After execution, the result is forwarded to the different bypass levels in order to allow back-to-back execution between consecutive fused instructions. The result is also written back in the corresponding register file of the two threads.
Enhancements
Failing or false synchronisations (when one of the threads arrives to a SP and waits until the watchdog timer expires) constitute a source of performance loss. In order to reduce the number of failing synchronisations, a mechanism has been implemented to keep track of the combinations of PCs that constantly result to failing synchronisations.
Every time thread A fetches a SP, the current PC of thread B is stored in an additional column of the SP table, in the same entry as the SP. If the synchronisation fails, a two-bit saturating counter (also associated with that PC) is increased. When this counter exceeds a particular threshold, the next time thread A fetches that SP and thread B is fetching the associated PC, the synchronisation is not initiated.
We have found experimentally that storing a 'potentially' offending PC along with each SP is enough to capture most failing synchronisations. Usually this offending PC corresponds to a load that misses on cache. This means that, whereas one thread is stalled in the fetch stage waiting for the other thread to reach the SP, the other thread is stalled on a cache miss.
In order to realise important energy savings, the processor must run in fused mode as much as possible.
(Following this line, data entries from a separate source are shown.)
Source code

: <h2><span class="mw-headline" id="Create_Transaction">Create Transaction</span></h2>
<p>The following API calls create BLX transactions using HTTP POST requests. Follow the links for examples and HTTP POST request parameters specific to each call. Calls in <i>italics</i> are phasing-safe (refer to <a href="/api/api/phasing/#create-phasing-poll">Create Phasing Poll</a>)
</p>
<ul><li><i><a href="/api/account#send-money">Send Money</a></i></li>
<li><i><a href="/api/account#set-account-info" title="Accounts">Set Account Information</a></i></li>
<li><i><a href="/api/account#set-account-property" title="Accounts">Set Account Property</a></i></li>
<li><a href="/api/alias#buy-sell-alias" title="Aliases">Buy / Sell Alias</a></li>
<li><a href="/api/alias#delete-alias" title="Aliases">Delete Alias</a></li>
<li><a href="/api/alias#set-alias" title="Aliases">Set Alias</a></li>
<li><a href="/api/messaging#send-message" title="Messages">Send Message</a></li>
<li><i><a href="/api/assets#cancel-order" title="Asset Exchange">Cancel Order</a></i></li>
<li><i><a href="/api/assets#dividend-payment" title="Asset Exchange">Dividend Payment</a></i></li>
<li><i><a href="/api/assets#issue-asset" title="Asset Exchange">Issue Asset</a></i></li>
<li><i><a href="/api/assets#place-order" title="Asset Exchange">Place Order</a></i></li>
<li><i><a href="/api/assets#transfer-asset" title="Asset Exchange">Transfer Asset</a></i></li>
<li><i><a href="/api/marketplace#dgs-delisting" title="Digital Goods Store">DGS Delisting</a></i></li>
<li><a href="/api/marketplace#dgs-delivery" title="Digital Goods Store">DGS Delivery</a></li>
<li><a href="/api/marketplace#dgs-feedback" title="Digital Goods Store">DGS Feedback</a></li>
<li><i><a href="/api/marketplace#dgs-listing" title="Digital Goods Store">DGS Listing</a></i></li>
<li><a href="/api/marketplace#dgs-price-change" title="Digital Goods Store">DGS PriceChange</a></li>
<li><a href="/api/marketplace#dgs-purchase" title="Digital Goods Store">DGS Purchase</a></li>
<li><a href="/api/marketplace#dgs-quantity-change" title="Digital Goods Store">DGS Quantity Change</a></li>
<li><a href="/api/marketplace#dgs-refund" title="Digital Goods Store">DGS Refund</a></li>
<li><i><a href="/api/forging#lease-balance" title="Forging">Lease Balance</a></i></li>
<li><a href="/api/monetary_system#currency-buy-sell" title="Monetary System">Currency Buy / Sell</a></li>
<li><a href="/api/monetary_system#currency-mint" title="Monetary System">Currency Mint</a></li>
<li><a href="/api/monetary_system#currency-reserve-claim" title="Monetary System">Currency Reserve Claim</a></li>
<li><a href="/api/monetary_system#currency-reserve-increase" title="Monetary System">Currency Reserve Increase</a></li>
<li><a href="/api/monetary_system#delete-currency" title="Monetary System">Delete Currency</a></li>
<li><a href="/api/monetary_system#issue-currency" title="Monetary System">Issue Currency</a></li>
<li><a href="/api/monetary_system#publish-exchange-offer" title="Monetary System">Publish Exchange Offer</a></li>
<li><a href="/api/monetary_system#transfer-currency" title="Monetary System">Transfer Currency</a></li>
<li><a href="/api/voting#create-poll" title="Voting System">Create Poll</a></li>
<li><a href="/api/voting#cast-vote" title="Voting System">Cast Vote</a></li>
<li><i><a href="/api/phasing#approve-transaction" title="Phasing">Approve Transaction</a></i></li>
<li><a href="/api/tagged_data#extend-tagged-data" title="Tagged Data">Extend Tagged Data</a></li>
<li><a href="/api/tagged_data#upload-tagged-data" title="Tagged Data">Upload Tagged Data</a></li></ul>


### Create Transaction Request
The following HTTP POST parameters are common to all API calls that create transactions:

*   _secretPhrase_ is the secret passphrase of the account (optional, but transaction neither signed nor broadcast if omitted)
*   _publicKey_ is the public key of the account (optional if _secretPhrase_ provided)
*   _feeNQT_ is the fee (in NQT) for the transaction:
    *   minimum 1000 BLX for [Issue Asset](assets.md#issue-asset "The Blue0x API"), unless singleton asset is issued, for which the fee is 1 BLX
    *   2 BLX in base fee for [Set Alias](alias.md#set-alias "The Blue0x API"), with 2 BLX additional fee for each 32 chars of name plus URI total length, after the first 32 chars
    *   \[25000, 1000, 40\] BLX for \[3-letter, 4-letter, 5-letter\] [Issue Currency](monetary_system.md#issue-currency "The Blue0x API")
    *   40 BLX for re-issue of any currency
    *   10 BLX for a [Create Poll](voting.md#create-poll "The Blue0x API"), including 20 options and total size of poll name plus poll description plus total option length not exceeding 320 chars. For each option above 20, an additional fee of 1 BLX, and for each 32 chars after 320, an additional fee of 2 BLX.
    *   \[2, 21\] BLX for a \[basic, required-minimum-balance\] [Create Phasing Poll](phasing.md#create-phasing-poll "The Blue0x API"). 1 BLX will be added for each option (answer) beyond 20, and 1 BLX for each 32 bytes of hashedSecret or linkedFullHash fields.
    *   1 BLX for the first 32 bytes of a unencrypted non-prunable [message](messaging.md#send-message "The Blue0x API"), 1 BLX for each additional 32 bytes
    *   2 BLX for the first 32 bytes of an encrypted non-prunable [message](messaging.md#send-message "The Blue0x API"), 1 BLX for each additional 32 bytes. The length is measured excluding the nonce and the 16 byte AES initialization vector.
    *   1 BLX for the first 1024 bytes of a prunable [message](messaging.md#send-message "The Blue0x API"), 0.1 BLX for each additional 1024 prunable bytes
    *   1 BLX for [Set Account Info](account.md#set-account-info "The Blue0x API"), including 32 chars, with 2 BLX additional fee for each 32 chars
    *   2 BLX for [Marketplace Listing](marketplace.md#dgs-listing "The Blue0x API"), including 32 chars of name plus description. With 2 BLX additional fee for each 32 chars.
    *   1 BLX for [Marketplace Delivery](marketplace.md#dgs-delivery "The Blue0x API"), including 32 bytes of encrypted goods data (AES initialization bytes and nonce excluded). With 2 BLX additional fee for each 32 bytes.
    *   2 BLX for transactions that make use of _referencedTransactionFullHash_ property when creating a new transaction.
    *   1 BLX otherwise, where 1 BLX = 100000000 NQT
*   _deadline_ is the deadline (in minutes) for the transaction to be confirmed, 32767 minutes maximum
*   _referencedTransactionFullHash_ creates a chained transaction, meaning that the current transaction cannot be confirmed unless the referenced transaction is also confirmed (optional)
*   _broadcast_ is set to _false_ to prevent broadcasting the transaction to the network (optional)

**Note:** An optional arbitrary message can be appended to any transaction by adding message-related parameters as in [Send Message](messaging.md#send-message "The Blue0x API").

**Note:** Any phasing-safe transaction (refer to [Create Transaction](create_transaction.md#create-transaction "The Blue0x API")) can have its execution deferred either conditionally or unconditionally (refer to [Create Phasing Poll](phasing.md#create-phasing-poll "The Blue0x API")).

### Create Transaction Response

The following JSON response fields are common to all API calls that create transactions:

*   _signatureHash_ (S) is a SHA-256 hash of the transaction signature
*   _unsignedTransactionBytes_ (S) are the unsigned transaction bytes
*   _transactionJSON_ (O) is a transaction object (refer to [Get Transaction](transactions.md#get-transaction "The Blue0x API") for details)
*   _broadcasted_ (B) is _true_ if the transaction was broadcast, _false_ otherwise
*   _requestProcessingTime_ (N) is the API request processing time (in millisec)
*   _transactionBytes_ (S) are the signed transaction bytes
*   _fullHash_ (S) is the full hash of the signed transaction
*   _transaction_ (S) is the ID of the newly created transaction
When the SPs are decided statically by either the user or the compiler, it may happen that they are not effective enough to obtain a high rate of fused instructions. Here we propose a mechanism to add new SPs dynamically.
Our algorithm is triggered every time the core exits fused mode due to a mismatch in the destination of two branches. The target PC is set as 'candidate' for becoming a new SP. The next time this candidate is fetched by any thread, the system counts the number of cycles it takes the other thread to reach that point.
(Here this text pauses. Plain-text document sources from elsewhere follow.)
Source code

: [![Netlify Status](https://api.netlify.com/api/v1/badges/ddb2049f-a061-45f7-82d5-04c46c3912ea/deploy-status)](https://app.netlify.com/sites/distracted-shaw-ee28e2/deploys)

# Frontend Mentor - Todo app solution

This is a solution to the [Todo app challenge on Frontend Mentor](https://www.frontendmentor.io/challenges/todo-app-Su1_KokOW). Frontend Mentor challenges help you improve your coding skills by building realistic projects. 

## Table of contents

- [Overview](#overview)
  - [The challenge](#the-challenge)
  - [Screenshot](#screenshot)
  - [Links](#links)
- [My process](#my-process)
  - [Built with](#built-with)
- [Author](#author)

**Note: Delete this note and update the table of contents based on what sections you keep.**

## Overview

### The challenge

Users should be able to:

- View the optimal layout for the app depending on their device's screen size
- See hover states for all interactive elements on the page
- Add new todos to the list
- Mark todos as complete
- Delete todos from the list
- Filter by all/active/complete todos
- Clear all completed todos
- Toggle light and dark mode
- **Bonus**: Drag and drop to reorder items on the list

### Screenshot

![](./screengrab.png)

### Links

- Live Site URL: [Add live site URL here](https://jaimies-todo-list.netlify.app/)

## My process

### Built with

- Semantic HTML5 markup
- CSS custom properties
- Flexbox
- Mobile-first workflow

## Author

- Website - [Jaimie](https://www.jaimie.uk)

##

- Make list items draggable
If the number of cycles is below a given threshold, then a two-bit saturating counter associated to the candidate is increased. This counter represents the confidence of that PC as a real SP. When the saturating counter is greater than 1, the candidate PC becomes a SP. On the other hand, if the other thread does not reach the candidate before the threshold expires, the associated counter, as well as our confidence to this candidate, is decreased.
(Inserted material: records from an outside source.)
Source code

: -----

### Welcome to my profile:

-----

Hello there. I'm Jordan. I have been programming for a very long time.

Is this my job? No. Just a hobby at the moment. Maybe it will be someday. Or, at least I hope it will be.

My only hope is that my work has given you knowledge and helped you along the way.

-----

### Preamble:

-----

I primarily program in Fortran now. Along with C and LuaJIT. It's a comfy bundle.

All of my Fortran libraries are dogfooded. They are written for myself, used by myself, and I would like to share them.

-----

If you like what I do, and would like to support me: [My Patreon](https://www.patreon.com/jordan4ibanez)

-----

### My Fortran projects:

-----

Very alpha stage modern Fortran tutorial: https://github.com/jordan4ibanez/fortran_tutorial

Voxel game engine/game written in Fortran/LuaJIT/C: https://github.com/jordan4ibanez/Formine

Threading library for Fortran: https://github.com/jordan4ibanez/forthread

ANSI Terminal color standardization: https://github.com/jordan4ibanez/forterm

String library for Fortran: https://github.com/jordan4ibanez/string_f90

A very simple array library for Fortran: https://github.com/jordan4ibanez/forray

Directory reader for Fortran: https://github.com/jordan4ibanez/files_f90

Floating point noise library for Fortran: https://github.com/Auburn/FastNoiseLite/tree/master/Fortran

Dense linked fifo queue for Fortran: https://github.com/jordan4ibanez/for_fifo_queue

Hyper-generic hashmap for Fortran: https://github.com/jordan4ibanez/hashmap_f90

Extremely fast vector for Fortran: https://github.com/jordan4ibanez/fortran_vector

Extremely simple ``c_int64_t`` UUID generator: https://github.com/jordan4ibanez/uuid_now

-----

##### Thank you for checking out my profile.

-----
Regarding the size of the different structures, we propose to have a table with eight SPs (either already established or being evaluated). Each entry will consist of the following fields: † PC -SP: PC of the SP. It is either established by the user/ compiler or chosen dynamically. † SP-conf: Two bit up-down saturated counter that assigns confidence to a candidate dynamic SP when it is being evaluated. † PC-miss-SP: PC that usually causes a synchronisation miss when one thread is waiting in the SP. † PC-miss-SP-conf: Two bit, up-down saturated counter that is used to decide whether a particular (SP, miss-SP) pair is causing synchronisation misses.
Dynamic value reuse
In order to reduce energy even further, we propose to take advantage of computations that are the same in both threads by reusing the computation results or source operands. The core keeps track of the registers that have the same value in both architectural register files and avoids repeating activity related to those registers (e.g. do not use two register file ports to read the same value).
Detecting reusable values
First, the core must detect that a given architectural register is identical in both register files (thread A and thread B). We propose to add comparators at the output of each pair of identical functional units in order to detect whether a particular fused instruction produces the same value for both output registers. This may increase the power consumption as well as the latency of the functional units.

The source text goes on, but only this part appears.